Cortamos las dos al mismo tiempo. Ella primero.
Pasé el domingo caminando por la casa. Un día entero caminando.
Pensando en mis pies que iban horadando el piso de madera, dejando una marca pálida en los mosaicos de la cocina.
Pregunté en voz alta qué iba a pasar con esas huellas: se lo pregunté a las cosas limpias de la alacena, a los paquetes de pasta sin abrir, a la bolsa de la harina, a las botellas cerradas y sus cuerpos de lupa.
Las contracciones hicieron un trabajo prolijo y ordenado.
Cada diez minutos. Un dolor moderado. Un dolor comprensible. Un extranjero hablándote lento, con ademanes, alzando la voz para hacerse entender. Esta-es-mi-casa. Esa clase de dolor.

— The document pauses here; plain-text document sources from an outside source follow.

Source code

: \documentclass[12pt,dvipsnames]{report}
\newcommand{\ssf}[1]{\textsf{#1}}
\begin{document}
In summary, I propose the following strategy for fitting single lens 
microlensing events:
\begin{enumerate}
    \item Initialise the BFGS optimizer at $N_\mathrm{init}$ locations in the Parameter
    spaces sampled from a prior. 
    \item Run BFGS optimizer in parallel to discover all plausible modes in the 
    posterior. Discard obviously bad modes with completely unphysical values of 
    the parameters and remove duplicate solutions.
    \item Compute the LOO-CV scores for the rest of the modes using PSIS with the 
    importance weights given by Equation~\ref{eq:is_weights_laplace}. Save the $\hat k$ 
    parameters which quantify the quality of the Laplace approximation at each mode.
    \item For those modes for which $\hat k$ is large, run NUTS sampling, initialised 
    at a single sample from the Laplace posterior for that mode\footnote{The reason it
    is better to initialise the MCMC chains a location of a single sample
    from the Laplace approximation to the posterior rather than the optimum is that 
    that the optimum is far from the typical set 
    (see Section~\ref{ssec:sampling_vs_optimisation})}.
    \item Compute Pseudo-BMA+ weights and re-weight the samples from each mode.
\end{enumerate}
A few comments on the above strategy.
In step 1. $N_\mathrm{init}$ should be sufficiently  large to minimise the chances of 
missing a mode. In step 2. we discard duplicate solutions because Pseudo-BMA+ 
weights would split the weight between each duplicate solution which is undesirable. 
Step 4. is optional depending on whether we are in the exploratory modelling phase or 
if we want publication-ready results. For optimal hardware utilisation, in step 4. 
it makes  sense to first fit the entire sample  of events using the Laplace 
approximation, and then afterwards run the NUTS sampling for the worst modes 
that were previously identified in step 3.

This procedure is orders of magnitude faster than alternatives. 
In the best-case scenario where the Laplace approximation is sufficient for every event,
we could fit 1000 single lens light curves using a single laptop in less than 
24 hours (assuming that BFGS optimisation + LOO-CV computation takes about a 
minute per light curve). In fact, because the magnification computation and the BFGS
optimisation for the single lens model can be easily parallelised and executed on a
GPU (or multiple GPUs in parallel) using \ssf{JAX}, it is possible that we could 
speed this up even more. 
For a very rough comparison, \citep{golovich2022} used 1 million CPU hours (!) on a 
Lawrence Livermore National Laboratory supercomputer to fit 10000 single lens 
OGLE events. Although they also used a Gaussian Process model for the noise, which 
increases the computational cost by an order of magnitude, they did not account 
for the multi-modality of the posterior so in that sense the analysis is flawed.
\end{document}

Tomé agua. Revisé el bolso, las ventanas.
Descolgué el teléfono, escuché el tono hasta que dejó de ser una cinta larga y tersa y se volvió ruido punteado.
Puse la radio. Música. Ahí está el dolor. Ahí viene. Lo veo llegar como siento la lluvia antes de que golpee contra el suelo. Por el olor del pasto o la inquietud en los perros, en los vidrios. Una vibración que viaja hasta los huesos, los dientes.
Una puntada en el medio de la espalda. En el vértice del cuerpo. Antes el cuerpo no tenía nudos. Ahora hay un centro y está todo lo demás, que gravita alrededor.
Una puntada que se queda y late. Se despereza y me ocupa entera.
Me recuesto en la cama. De costado, soy un barco. Un animal muerto hace diez millones de años.
La barriga estirada hasta la transparencia. La piel pide. Basta. Es un mapamundi lleno de venas gruesas y azules, relámpagos.
La piel pide. Parí.
Me quedo dormida.
Sueño con un televisor prendido, con una película que no existe. En el sueño me caigo justo adelante, boca arriba, como una tortuga. Ni las embarazadas ni las tortugas respiran boca arriba. Me asfixio y no puedo pedir ayuda.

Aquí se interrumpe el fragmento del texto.